Diego Simeone est ravi. Plus que pour la présence de Giovani, son fils cadet remplissant le rôle de ramasseur de balle juste à côté de sa guérite, il festoie dans sa zone technique en hommage à la prestation XXL de ses ouailles. Pour la première fois depuis qu’il dirige l’Atlético de Madrid, le tableau d’affichage du Vicente-Calderón annonce une victoire de 7 à 1. Un festival offensif que ne renieraient pas Real Madrid et FC Barcelone, mais qui confirme l’évolution de ces Colchoneros, décidément plus tournés vers l’avant. Malgré un golazo de Cuenca pour Grenade, les protégés du Cholo font l’étalage de tous leurs progrès en phase de construction, en attestent les deux premiers pions de Carrasco, auteur de son premier triplé en Liga. Suivent un doublé de Gaitán, une réalisation de Correa et une ultime du revenant et éternel Tiago. Toujours seul aux commandes de la Liga, l’Atlético affiche un bilan offensif exceptionnel – 21 buts contre 22 pour le Real et 26 pour le Barça – tout en conservant une assisse défensive impénétrable – trois pions concédés. De quoi donner au locataire du Vicente-Calderón l’étiquette d’épouvantail du championnat.
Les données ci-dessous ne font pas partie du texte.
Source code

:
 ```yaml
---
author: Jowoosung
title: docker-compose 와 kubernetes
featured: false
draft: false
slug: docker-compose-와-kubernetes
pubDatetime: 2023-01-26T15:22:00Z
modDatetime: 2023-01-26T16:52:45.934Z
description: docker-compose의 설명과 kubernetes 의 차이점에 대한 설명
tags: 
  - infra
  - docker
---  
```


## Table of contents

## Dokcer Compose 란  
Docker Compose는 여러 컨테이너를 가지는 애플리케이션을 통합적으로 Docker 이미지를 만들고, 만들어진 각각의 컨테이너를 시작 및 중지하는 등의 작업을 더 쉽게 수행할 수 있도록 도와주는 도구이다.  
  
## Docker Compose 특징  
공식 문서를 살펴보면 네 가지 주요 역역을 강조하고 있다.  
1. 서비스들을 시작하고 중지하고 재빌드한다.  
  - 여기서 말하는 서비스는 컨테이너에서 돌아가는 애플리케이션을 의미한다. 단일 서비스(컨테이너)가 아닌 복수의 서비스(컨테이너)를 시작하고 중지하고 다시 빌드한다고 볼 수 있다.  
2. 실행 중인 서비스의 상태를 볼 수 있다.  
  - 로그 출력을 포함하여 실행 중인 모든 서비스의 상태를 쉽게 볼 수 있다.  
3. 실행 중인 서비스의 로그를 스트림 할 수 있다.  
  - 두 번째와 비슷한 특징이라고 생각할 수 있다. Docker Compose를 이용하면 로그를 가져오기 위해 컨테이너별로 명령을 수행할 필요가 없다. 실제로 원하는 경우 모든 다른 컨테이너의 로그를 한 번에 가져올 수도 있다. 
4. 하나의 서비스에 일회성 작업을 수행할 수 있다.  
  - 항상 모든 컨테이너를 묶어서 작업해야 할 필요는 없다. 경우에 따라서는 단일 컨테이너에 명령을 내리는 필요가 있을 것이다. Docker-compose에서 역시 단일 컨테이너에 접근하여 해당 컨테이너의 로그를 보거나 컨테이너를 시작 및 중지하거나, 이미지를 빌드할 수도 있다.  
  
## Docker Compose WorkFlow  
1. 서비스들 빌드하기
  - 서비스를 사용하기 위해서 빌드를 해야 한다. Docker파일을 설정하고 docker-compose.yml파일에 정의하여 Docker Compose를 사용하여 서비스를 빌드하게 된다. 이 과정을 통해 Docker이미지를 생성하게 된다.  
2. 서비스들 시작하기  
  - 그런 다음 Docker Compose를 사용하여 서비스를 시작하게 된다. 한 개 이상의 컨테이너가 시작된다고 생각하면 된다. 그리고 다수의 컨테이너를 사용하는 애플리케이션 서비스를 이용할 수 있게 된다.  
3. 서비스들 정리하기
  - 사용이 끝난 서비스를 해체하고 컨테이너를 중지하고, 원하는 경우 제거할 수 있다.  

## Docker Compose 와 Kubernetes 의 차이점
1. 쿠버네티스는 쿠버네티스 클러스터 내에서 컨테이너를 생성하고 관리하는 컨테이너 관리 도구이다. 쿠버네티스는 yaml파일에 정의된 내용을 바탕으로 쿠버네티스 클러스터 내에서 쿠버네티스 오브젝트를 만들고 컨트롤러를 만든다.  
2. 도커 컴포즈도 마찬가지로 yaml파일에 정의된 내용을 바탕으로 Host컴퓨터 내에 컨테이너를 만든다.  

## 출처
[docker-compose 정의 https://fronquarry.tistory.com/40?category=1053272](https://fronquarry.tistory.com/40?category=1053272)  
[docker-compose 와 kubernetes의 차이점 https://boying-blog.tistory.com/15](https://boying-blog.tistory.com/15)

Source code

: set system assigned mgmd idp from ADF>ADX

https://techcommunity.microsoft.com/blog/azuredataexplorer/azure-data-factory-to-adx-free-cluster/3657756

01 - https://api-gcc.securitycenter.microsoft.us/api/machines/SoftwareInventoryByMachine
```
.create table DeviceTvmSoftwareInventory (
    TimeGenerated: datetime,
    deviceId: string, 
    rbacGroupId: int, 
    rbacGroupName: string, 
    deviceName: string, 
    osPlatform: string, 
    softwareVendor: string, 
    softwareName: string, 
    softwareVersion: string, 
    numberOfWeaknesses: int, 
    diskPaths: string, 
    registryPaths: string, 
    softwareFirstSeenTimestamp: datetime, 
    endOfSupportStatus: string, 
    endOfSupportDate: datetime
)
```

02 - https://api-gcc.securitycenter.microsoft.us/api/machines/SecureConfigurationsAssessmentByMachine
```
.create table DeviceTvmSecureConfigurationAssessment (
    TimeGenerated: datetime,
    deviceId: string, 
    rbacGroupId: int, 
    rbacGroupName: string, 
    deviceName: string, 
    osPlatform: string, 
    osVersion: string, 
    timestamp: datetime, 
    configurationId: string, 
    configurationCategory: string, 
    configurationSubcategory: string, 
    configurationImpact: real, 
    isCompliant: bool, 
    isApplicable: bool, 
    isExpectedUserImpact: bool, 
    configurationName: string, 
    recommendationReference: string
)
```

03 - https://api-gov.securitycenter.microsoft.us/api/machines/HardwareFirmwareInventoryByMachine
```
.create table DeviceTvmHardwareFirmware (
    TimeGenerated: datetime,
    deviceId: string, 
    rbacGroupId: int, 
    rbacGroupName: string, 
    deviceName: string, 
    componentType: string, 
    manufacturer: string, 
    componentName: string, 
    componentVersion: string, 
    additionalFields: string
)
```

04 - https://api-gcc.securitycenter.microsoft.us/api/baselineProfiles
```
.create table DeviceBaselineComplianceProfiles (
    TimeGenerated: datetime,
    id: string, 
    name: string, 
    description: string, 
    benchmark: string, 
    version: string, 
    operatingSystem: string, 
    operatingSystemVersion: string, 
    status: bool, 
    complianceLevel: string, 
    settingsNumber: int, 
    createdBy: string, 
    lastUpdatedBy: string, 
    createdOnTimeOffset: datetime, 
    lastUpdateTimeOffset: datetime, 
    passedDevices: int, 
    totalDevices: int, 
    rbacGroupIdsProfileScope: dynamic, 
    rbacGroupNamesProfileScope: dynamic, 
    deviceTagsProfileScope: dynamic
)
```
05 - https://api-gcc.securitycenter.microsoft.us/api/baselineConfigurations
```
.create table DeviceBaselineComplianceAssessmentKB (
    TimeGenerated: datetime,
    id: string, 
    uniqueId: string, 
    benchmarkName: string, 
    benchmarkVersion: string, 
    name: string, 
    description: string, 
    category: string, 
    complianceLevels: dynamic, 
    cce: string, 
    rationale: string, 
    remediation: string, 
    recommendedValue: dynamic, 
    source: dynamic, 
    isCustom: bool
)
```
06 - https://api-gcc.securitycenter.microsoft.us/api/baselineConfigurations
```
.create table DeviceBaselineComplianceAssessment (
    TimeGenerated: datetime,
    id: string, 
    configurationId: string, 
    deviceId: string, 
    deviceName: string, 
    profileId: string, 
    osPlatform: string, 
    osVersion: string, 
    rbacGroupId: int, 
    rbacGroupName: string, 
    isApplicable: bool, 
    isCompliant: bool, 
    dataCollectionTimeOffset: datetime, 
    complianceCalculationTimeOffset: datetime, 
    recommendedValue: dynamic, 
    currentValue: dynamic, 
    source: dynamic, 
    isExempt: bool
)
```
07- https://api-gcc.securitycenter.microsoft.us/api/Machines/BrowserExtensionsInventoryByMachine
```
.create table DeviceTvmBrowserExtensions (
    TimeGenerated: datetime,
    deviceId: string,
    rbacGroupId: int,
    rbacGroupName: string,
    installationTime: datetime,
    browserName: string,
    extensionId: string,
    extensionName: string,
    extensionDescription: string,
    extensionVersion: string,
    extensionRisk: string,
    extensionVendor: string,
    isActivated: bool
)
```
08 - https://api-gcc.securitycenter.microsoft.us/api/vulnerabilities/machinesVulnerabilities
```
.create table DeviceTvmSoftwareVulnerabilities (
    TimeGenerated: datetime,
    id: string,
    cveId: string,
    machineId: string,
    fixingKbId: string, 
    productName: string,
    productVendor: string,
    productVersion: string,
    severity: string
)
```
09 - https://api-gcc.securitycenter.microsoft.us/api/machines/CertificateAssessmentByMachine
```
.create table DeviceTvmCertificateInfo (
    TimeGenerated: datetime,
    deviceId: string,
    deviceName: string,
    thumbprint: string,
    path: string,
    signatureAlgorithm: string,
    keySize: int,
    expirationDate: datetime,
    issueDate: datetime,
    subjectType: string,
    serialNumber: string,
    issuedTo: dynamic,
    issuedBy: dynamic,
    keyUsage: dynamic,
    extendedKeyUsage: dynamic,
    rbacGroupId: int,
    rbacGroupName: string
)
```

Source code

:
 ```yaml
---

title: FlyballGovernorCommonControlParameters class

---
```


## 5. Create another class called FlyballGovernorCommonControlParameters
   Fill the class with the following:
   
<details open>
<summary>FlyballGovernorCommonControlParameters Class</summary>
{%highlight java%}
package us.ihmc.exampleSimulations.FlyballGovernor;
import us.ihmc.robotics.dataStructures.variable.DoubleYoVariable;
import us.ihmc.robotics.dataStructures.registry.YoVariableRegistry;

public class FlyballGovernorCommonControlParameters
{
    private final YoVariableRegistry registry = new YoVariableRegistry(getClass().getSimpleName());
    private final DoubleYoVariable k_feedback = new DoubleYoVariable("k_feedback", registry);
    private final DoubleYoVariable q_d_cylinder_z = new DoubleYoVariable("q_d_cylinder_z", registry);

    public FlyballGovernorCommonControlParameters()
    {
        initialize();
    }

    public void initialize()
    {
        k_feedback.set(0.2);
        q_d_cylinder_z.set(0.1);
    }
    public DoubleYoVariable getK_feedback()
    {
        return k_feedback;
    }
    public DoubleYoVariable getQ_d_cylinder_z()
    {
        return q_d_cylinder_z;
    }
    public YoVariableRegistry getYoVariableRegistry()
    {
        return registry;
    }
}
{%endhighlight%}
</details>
Le Don Quichotte du week-end : Isco


Chaque week-end, les paroles de Zinédine Zidane ressemblent à un robinet d’eau tiède. Une fois le set passé au Betis sur la pelouse du Benito Villamarin conclu, l’entraîneur madridista le rappelle à tous les journalistes présents en conférence de presse, puisqu'à l’heure d’évoquer la prestation resplendissante d’Isco, il délivre une analyse insignifiante : « Je suis content de ses buts et de son travail en général. » Dans les faits, le meneur de jeu andalou récite sa meilleure prestation depuis l’arrivée du Marseillais sous la guérite madridista. Posté au milieu de terrain, un cran devant la doublette Kroos-Kovačić, il retrouve son influence sur le jeu merengue grâce à ses déplacements entre les lignes. Arithmétiquement, il compte au coup de sifflet final deux pions, le premier en conclusion d’un contre d’école, le second en solo d’une frappe enroulée se logeant dans la lucarne d’Adán. Mais plus encore que ses retrouvailles avec le but, le natif de Málaga retrouve le sourire et le goût de l’effort. Car premier défenseur du onze de ZZ, il imprime l’intensité nécessaire et, mieux, se transforme en joueur le plus actif (11,57 km). Avec cet Isco, le Real est royal.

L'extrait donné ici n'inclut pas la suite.